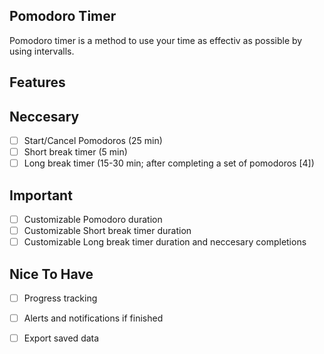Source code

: Pomodoro Timer
-------------------------
Pomodoro timer is a method to use your time as effectiv as possible by using intervalls.

Features
----------
## Neccesary
- [ ] Start/Cancel Pomodoros (25 min)
- [ ] Short break timer (5 min)
- [ ] Long break timer (15-30 min; after completing a set of pomodoros [4])

## Important
- [ ] Customizable Pomodoro duration
- [ ] Customizable Short break timer duration
- [ ] Customizable Long break timer duration and neccesary completions

## Nice To Have
- [ ] Progress tracking
- [ ] Alerts and notifications if finished
- [ ] Export saved data



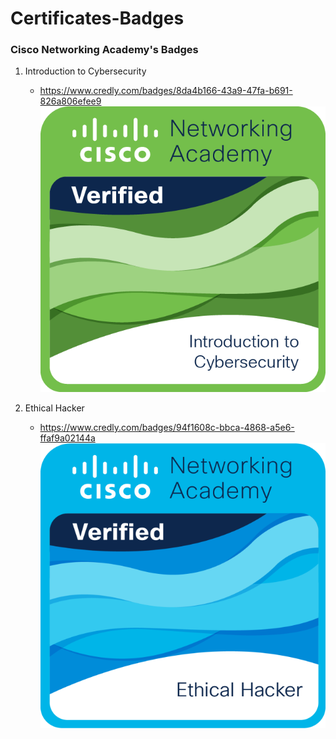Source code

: # Certificates-Badges

### Cisco Networking Academy's Badges
1. Introduction to Cybersecurity
   - https://www.credly.com/badges/8da4b166-43a9-47fa-b691-826a806efee9
   ![Badge](images/I2CS__1_.png)

2. Ethical Hacker
   - https://www.credly.com/badges/94f1608c-bbca-4868-a5e6-ffaf9a02144a
   ![Badge](images/ethical-Hack-Badge.png)
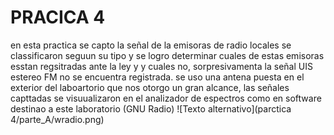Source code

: # PRACICA 4
en esta practica se capto la señal de la emisoras de radio locales se classificaron seguun su tipo y se logro determinar cuales de estas emisoras esstan regsitradas ante la ley y 
y cuales no, sorpresivamenta la señal UIS estereo FM no se encuentra registrada. se uso una antena puesta en el exterior del laboartorio que nos otorgo un gran alcance, las señales
capttadas se visuualizaron en el analizador de espectros como en software destinao a este laboratorio (GNU Radio)
![Texto alternativo](parctica 4/parte_A/wradio.png)
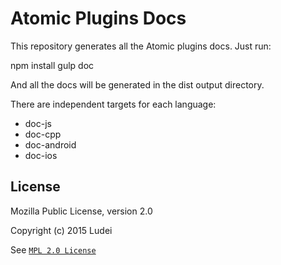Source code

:Atomic Plugins Docs
===================

This repository generates all the Atomic plugins docs. Just run:

npm install
gulp doc

And all the docs will be generated in the dist output directory.

There are independent targets for each language:
- doc-js
- doc-cpp
- doc-android
- doc-ios

## License

Mozilla Public License, version 2.0

Copyright (c) 2015 Ludei 

See [`MPL 2.0 License`](LICENSE)
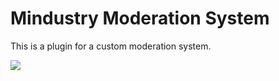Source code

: # Mindustry Moderation System
This is a plugin for a custom moderation system.

[![](https://jitpack.io/v/BnDLett/moderation_system.svg)](https://jitpack.io/#BnDLett/moderation_system)
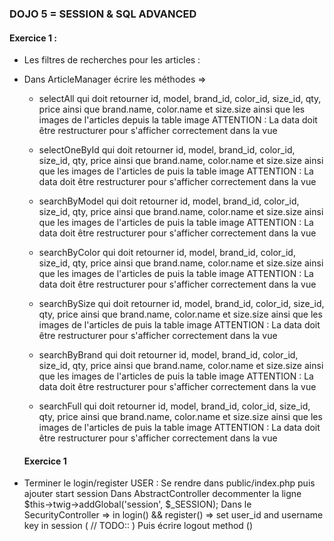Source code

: ### DOJO 5 = SESSION & SQL ADVANCED 

#### Exercice 1 :

- Les filtres de recherches pour les articles :
- Dans ArticleManager écrire les méthodes =>
  
  * selectAll qui doit retourner id, model, brand_id, color_id, size_id, qty, price ainsi que brand.name, color.name et size.size ainsi que les images de l'articles depuis la table image
  ATTENTION : La data doit être restructurer pour s'afficher correctement dans la vue

  * selectOneById qui doit retourner id, model, brand_id, color_id, size_id, qty, price ainsi que brand.name, color.name et size.size ainsi que les images de l'articles de puis la table image
  ATTENTION : La data doit être restructurer pour s'afficher correctement dans la vue

  * searchByModel qui doit retourner id, model, brand_id, color_id, size_id, qty, price ainsi que brand.name, color.name et size.size ainsi que les images de l'articles de puis la table image
  ATTENTION : La data doit être restructurer pour s'afficher correctement dans la vue

  * searchByColor qui doit retourner id, model, brand_id, color_id, size_id, qty, price ainsi que brand.name, color.name et size.size ainsi que les images de l'articles de puis la table image
  ATTENTION : La data doit être restructurer pour s'afficher correctement dans la vue

  * searchBySize qui doit retourner id, model, brand_id, color_id, size_id, qty, price ainsi que brand.name, color.name et size.size ainsi que les images de l'articles de puis la table image
  ATTENTION : La data doit être restructurer pour s'afficher correctement dans la vue

  * searchByBrand qui doit retourner id, model, brand_id, color_id, size_id, qty, price ainsi que brand.name, color.name et size.size ainsi que les images de l'articles de puis la table image
  ATTENTION : La data doit être restructurer pour s'afficher correctement dans la vue

  * searchFull qui doit retourner id, model, brand_id, color_id, size_id, qty, price ainsi que brand.name, color.name et size.size ainsi que les images de l'articles de puis la table image
  ATTENTION : La data doit être restructurer pour s'afficher correctement dans la vue

  #### Exercice 1 

 - Terminer le login/register USER : 
Se rendre dans public/index.php puis ajouter start session
Dans AbstractController decommenter la ligne $this->twig->addGlobal('session', $_SESSION);
Dans le SecurityController => in login() && register() => set user_id and username key in session ( // TODO:: )
Puis écrire logout method ()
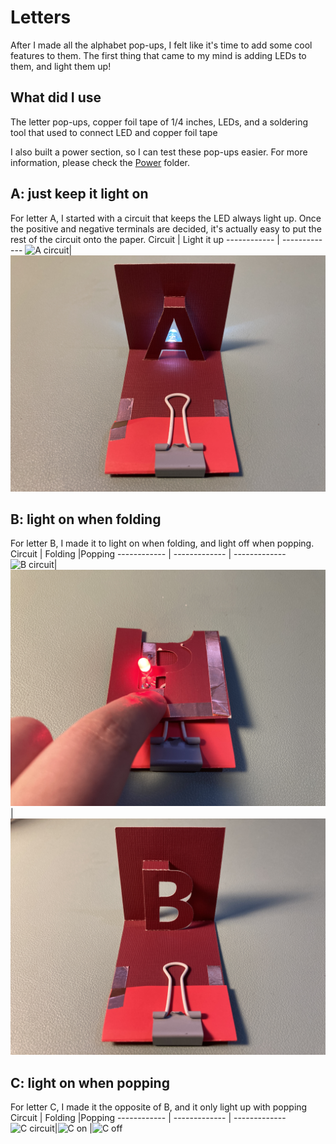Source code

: # Letters
After I made all the alphabet pop-ups, I felt like it's time to add some cool features to them. The first thing that came to my mind is adding LEDs to them, and light them up!
## What did I use
The letter pop-ups, copper foil tape of 1/4 inches, LEDs, and a soldering tool that used to connect LED and copper foil tape

I also built a power section, so I can test these pop-ups easier. For more information, please check the [Power](https://github.com/Ruhan-Yang/Light-up/tree/master/Power) folder.

## A: just keep it light on
For letter A, I started with a circuit that keeps the LED always light up. Once the positive and negative terminals are decided, it's actually easy to put the rest of the circuit onto the paper.
Circuit | Light it up
------------ | ------------- 
![A circuit](https://github.com/Ruhan-Yang/Light-up/blob/master/Letters/A%202.JPG)|![A light](https://github.com/Ruhan-Yang/Light-up/blob/master/Letters/A%201.JPG)

## B: light on when folding
For letter B, I made it to light on when folding, and light off when popping.
Circuit | Folding |Popping
------------ | ------------- | -------------
![B circuit](https://github.com/Ruhan-Yang/Light-up/blob/master/Letters/B%203.JPG)|![B on](https://github.com/Ruhan-Yang/Light-up/blob/master/Letters/B%201.JPG) |![B off](https://github.com/Ruhan-Yang/Light-up/blob/master/Letters/B%202.JPG)

## C: light on when popping
For letter C, I made it the opposite of B, and it only light up with popping
Circuit | Folding |Popping
------------ | ------------- | -------------
![C circuit](https://github.com/Ruhan-Yang/Light-up/blob/master/Letters/C%203.JPG)|![C on](https://github.com/Ruhan-Yang/Light-up/blob/master/Letters/C%201.JPG) |![C off](https://github.com/Ruhan-Yang/Light-up/blob/master/Letters/C%202.JPG)
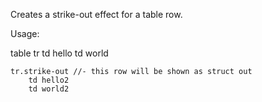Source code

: Creates a strike-out effect for a table row.

Usage:

table
    tr
        td hello
        td world

    tr.strike-out //- this row will be shown as struct out 
        td hello2
        td world2
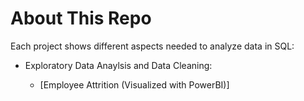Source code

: # About This Repo

Each project shows different aspects needed to analyze data in SQL:

  * Exploratory Data Anaylsis and Data Cleaning:
    
      * [Employee Attrition (Visualized with PowerBI)]
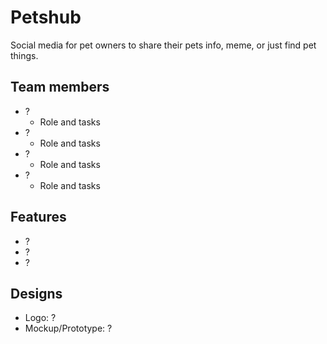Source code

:# Petshub

Social media for pet owners to share their pets info, meme, or just find pet things.

## Team members

- ?
  - Role and tasks
- ?
  - Role and tasks
- ?
  - Role and tasks
- ?
  - Role and tasks

## Features

- ?
- ?
- ?

## Designs

- Logo: ?
- Mockup/Prototype: ?
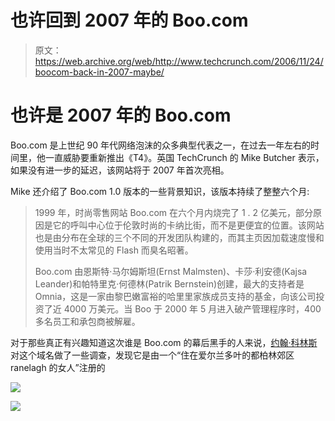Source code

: # 也许回到 2007 年的 Boo.com

> 原文：<https://web.archive.org/web/http://www.techcrunch.com/2006/11/24/boocom-back-in-2007-maybe/>

# 也许是 2007 年的 Boo.com

Boo.com 是上世纪 90 年代网络泡沫的众多典型代表之一，在过去一年左右的时间里，他一直威胁要重新推出《T4》。英国 TechCrunch 的 Mike Butcher 表示，如果没有进一步的延迟，该网站将于 2007 年首次亮相。

Mike 还介绍了 Boo.com 1.0 版本的一些背景知识，该版本持续了整整六个月:

> 1999 年，时尚零售网站 Boo.com 在六个月内烧完了 1 . 2 亿美元，部分原因是它的呼叫中心位于伦敦时尚的卡纳比街，而不是更便宜的位置。该网站也是由分布在全球的三个不同的开发团队构建的，而其主页因加载速度慢和使用当时不太常见的 Flash 而臭名昭著。
> 
> Boo.com 由恩斯特·马尔姆斯坦(Ernst Malmsten)、卡莎·利安德(Kajsa Leander)和帕特里克·何德林(Patrik Bernstein)创建，最大的支持者是 Omnia，这是一家由黎巴嫩富裕的哈里里家族成员支持的基金，向该公司投资了近 4000 万美元。当 Boo 于 2000 年 5 月进入破产管理程序时，400 多名员工和承包商被解雇。

对于那些真正有兴趣知道这次谁是 Boo.com 的幕后黑手的人来说，[约翰·科林斯](https://web.archive.org/web/20220810105742/http://taggingtech.typepad.com/blog/2006/02/boocom_is_makin.html)对这个域名做了一些调查，发现它是由一个“住在爱尔兰多叶的都柏林郊区 ranelagh 的女人”注册的

![](img/fc7804e14d09e8ec4d9e309c52f890ea.png)

![](img/fa831dda70a3d554c3db49ab37dbaf42.png)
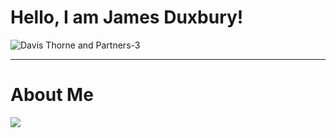 # Hello, I am James Duxbury!
![Davis Thorne and Partners-3](https://github.com/jsduxie/jsduxie/assets/115461646/e605301e-bc8a-4c1f-95fe-b8b354294486)

---
# About Me
<a href="https://www.linkedin.com/in/jamesduxbury03/">
  <img src="https://www.google.com/url?sa=i&url=https%3A%2F%2Fen.m.wikipedia.org%2Fwiki%2FFile%3ALinkedIn_icon.svg&psig=AOvVaw3FKNVpK6g0SAYEtqgH0C2M&ust=1710538573311000&source=images&cd=vfe&opi=89978449&ved=0CBMQjRxqFwoTCIiu-vHa9IQDFQAAAAAdAAAAABAE![image](https://github.com/jsduxie/jsduxie/assets/115461646/f35d0a96-19b1-47c5-b5de-4a9ed783c78f)"/>
</a>
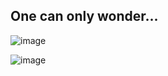 ## One can only wonder...

![image](https://github.com/nannoda/nannoda/assets/114621472/164015ba-0c50-40e0-a6b4-ff89a9b17a89)


![image](https://count.getloli.com/get/@nannoda?theme=moebooru-h)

################

WHAT YOU NEED TO DO: Count, in the records above, the lines that include "made", and give the number with nothing added.

TASK RESULT: 3